_Data supplied_:
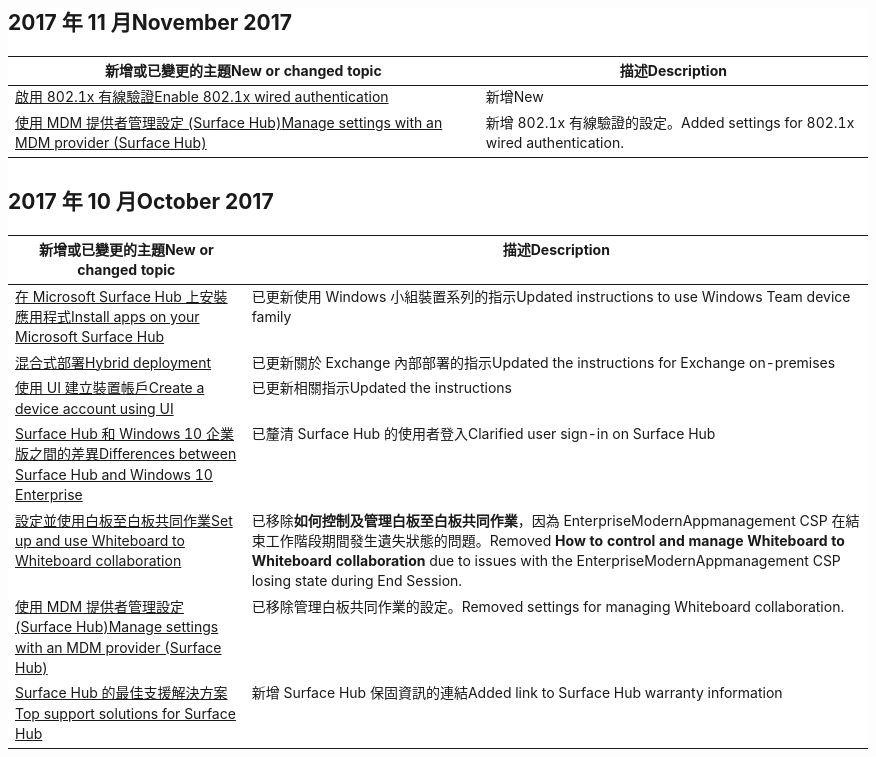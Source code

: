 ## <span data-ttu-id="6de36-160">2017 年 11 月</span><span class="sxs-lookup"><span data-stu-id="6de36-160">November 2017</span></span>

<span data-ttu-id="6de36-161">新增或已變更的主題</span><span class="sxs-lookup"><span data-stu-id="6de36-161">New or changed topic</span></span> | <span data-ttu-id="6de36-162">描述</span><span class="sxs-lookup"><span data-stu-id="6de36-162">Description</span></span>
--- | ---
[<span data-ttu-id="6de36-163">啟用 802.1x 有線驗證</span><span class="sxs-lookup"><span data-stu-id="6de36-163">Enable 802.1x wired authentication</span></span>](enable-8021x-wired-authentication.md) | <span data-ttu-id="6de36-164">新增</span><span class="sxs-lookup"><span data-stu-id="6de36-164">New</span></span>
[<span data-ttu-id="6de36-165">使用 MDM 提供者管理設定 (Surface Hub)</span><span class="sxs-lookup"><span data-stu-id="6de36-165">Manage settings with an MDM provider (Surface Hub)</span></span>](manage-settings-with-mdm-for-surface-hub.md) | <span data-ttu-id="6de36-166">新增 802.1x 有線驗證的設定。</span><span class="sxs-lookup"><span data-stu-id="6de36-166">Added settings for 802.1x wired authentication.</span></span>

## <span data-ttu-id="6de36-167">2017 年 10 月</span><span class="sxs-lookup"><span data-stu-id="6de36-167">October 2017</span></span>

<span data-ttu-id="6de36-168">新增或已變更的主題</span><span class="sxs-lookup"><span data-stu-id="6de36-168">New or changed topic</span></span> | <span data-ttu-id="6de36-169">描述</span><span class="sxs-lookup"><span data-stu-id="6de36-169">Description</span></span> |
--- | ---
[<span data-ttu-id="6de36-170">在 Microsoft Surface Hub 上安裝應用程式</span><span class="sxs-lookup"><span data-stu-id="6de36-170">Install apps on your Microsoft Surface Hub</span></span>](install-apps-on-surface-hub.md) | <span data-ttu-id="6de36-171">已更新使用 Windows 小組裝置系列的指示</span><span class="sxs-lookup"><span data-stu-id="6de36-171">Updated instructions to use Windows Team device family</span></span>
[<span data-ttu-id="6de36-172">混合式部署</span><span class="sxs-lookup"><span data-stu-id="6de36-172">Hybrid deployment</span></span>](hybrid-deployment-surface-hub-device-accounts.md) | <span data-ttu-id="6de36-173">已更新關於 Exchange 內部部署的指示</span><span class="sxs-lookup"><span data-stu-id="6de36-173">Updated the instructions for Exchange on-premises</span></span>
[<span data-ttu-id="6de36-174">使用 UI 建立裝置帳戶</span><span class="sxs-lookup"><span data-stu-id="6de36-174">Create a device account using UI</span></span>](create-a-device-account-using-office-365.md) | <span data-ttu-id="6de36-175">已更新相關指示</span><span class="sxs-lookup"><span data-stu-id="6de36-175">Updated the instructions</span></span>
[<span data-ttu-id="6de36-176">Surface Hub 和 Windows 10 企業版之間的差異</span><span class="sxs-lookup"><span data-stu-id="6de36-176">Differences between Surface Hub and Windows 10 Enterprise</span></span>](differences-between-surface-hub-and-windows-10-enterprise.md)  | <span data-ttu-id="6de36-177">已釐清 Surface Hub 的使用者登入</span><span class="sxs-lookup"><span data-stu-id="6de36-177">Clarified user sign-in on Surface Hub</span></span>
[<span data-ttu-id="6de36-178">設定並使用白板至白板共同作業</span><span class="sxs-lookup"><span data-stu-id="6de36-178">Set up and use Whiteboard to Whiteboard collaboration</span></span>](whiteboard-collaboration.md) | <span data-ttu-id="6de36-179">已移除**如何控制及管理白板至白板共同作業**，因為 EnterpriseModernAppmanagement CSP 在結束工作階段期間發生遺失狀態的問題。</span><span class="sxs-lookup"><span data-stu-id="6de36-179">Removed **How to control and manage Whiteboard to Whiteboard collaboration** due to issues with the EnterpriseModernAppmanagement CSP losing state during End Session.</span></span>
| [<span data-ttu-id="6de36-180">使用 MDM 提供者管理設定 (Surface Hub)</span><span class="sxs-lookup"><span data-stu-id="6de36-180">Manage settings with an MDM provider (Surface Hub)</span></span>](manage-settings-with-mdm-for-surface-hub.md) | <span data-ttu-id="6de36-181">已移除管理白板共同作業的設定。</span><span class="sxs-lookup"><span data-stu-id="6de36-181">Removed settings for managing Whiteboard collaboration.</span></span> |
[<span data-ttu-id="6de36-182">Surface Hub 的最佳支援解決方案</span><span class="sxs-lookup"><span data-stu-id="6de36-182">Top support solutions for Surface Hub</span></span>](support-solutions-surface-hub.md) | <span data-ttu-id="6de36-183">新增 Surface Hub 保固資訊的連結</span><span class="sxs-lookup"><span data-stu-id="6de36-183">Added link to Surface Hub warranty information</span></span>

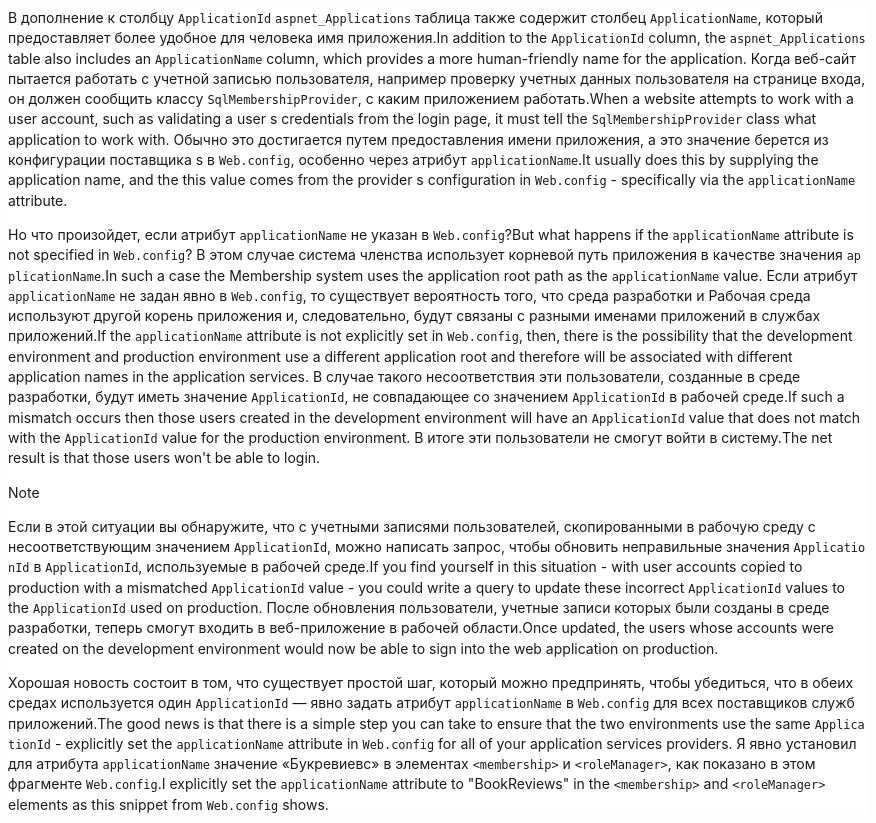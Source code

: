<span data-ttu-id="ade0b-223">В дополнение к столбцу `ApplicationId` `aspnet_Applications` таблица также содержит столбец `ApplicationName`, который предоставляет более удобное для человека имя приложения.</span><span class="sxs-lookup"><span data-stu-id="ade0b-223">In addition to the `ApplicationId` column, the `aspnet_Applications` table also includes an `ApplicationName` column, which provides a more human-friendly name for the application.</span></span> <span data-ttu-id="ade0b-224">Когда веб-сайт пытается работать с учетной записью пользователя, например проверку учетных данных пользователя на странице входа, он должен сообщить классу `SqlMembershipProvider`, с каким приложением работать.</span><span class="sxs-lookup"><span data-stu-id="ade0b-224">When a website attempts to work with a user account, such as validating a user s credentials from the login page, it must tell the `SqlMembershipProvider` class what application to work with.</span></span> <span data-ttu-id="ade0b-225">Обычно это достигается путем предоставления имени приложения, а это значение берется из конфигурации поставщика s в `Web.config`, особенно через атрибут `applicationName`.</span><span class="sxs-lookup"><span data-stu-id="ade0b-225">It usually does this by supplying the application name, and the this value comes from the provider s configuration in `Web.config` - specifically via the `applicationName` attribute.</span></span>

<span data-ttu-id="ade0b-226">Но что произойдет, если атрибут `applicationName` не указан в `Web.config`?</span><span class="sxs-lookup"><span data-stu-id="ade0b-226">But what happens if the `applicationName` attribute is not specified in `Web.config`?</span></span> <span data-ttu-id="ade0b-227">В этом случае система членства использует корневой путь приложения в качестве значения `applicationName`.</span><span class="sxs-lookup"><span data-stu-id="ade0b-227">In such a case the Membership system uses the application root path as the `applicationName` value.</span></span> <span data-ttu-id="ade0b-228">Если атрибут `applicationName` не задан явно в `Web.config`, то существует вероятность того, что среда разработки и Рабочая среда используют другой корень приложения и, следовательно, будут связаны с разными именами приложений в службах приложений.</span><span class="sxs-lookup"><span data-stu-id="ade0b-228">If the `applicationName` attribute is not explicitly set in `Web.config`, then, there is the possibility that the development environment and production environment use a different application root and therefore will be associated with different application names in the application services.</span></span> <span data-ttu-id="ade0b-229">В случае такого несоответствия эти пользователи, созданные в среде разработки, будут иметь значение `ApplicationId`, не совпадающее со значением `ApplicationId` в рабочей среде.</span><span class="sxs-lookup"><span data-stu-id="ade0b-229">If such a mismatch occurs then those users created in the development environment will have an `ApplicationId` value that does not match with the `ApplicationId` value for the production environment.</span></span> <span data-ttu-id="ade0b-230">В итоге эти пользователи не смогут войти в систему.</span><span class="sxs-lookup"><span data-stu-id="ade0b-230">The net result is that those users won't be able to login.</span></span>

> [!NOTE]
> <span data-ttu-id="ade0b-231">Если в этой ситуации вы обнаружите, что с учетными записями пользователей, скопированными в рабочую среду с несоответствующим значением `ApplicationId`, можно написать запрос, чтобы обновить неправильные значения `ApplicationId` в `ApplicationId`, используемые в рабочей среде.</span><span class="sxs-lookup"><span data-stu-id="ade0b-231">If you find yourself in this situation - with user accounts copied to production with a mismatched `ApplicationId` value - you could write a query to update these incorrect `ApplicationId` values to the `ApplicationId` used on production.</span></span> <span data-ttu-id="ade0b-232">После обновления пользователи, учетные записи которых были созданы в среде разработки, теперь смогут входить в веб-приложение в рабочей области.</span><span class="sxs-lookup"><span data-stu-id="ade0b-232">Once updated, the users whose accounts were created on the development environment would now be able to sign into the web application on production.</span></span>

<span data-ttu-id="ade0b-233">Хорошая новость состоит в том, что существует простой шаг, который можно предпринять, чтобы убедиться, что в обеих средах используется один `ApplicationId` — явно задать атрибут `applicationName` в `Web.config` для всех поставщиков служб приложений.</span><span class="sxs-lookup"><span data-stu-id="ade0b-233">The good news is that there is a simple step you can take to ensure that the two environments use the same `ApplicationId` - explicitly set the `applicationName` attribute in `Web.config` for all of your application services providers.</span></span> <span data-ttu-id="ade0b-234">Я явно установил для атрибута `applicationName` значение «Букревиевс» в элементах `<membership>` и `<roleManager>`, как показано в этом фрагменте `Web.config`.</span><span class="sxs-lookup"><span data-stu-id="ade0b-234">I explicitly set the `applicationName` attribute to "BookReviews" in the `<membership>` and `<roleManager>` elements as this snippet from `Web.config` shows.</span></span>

_Task item_: Copy out the range of lines above starting at the line with "802.1x wired authentication.</span></span>" and ending at the line with "年 10 月</span><span", exactly and including both.

_Output_:
[<span data-ttu-id="6de36-165">使用 MDM 提供者管理設定 (Surface Hub)</span><span class="sxs-lookup"><span data-stu-id="6de36-165">Manage settings with an MDM provider (Surface Hub)</span></span>](manage-settings-with-mdm-for-surface-hub.md) | <span data-ttu-id="6de36-166">新增 802.1x 有線驗證的設定。</span><span class="sxs-lookup"><span data-stu-id="6de36-166">Added settings for 802.1x wired authentication.</span></span>

## <span data-ttu-id="6de36-167">2017 年 10 月</span><span class="sxs-lookup"><span data-stu-id="6de36-167">October 2017</span></span>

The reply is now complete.